La gran frase motivacional de Ricardo era –“trabajo hay, si no tenés, no te va a venir a buscar a tu casa, tenés que salir a buscarlo”. Y de ésta manera llamé a todas las líneas de colectivos de la Ciudad de Buenos Aires y Gran Buenos Aires y me fui a cada una de las que me pedían que vaya, aunque volviese solamente con cansancio pero con la satisfacción de haber ido y saber que faltaba menos para llegar.
Siempre incito a mis alumnos a animarse ya que muchas veces creen erróneamente que es difícil la realización pero es un oficio sistemático, no es para cualquiera, pero todos los alumnos llegan a resultados sorprendentes, se puede corregir y borrar.
Lo interesante es saber ver que hay trabajo porque cada uno tiene su idiosincrasia, sus gustos y su cultura, lo que nos hace únicos en el camino del fileteado y de la expresión.
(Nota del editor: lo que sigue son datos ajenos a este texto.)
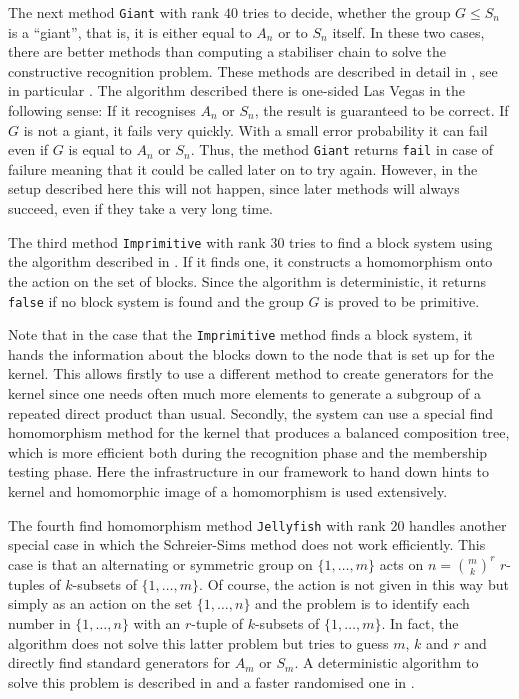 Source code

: The next method \texttt{Giant} with rank $40$ tries to decide, whether the
group $G \le S_n$ is a ``giant'', that is, it is either equal to
$A_n$ or to $S_n$ itself. In these two cases, there are better methods than
computing a stabiliser chain to solve the constructive recognition problem.
These methods are described in detail in \cite[Section~10.2]{Ser}, see
in particular \cite[Section~10.2.4]{Ser}. The algorithm described there
is one-sided Las Vegas in the following sense:  If it recognises $A_n$ or
$S_n$, the result is guaranteed to be correct. If $G$ is not a giant, it
fails very quickly. With a small error probability it can fail even if
$G$ is equal to $A_n$ or $S_n$. Thus, the method \texttt{Giant} returns
\texttt{fail} in case of failure meaning that it could be called later
on to try again. However, in the setup described here this will not
happen, since later methods will always succeed, even if they take a
very long time.

The third method \texttt{Imprimitive} with rank $30$ tries to find a block
system using the algorithm described in \cite[Section~5.5.1]{Ser}. If it 
finds one, it constructs a homomorphism onto the action on the set of
blocks. Since the algorithm is deterministic, it returns \texttt{false}
if no block system is found and the group $G$ is proved to be primitive.

Note that in the case that the \texttt{Imprimitive} method finds a block
system, it hands the information about the blocks down to the node that is
set up for the kernel. This allows firstly to use a different method to
create generators for the kernel since one needs often much more elements
to generate a subgroup of a repeated direct product than usual. Secondly,
the system can use a special find homomorphism
method for the kernel that produces a balanced composition tree, which 
%
is more efficient both during the recognition phase and the membership
testing phase. Here the infrastructure in our framework to hand down 
hints to kernel and homomorphic image of a homomorphism is used 
%
extensively.
\enlargethispage{1\baselineskip}

The fourth find homomorphism method \texttt{Jellyfish} with rank $20$
handles another special case in which the Schreier-Sims method does
not work efficiently. This case is that an alternating or symmetric
group on $\{1,\ldots,m\}$ acts on $n = {m \choose k}^r$ $r$-tuples
of $k$-subsets of $\{1,\ldots,m\}$. Of course, the action is not
given in this way but simply as an action on the set $\{1,\ldots,n\}$
and the problem is to identify each number in $\{1,\ldots,n\}$ with
an $r$-tuple of $k$-subsets of $\{ 1, \ldots, m\}$. In fact, the
algorithm does not solve this latter problem but tries to guess
$m$, $k$ and $r$ and directly find standard generators for $A_m$ or
$S_m$. A deterministic algorithm to solve this problem is described
in \cite[Section~4]{fastmanag} and a faster randomised one in
\cite{Jellyfish}.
Y si fileteamos lo mismo cada uno lo hará a su manera, diferente, como una firma.
Anímense a la expresión artística, verán que el tiempo no pasa, como decía Ricardo, -“cuando uno filetea no tiene ni hambre, ni frío ni sueño porque uno está en el mundo del filete”.
Autor de la Nota: Marcelo Javier Bronstein (Maestro Fileteador)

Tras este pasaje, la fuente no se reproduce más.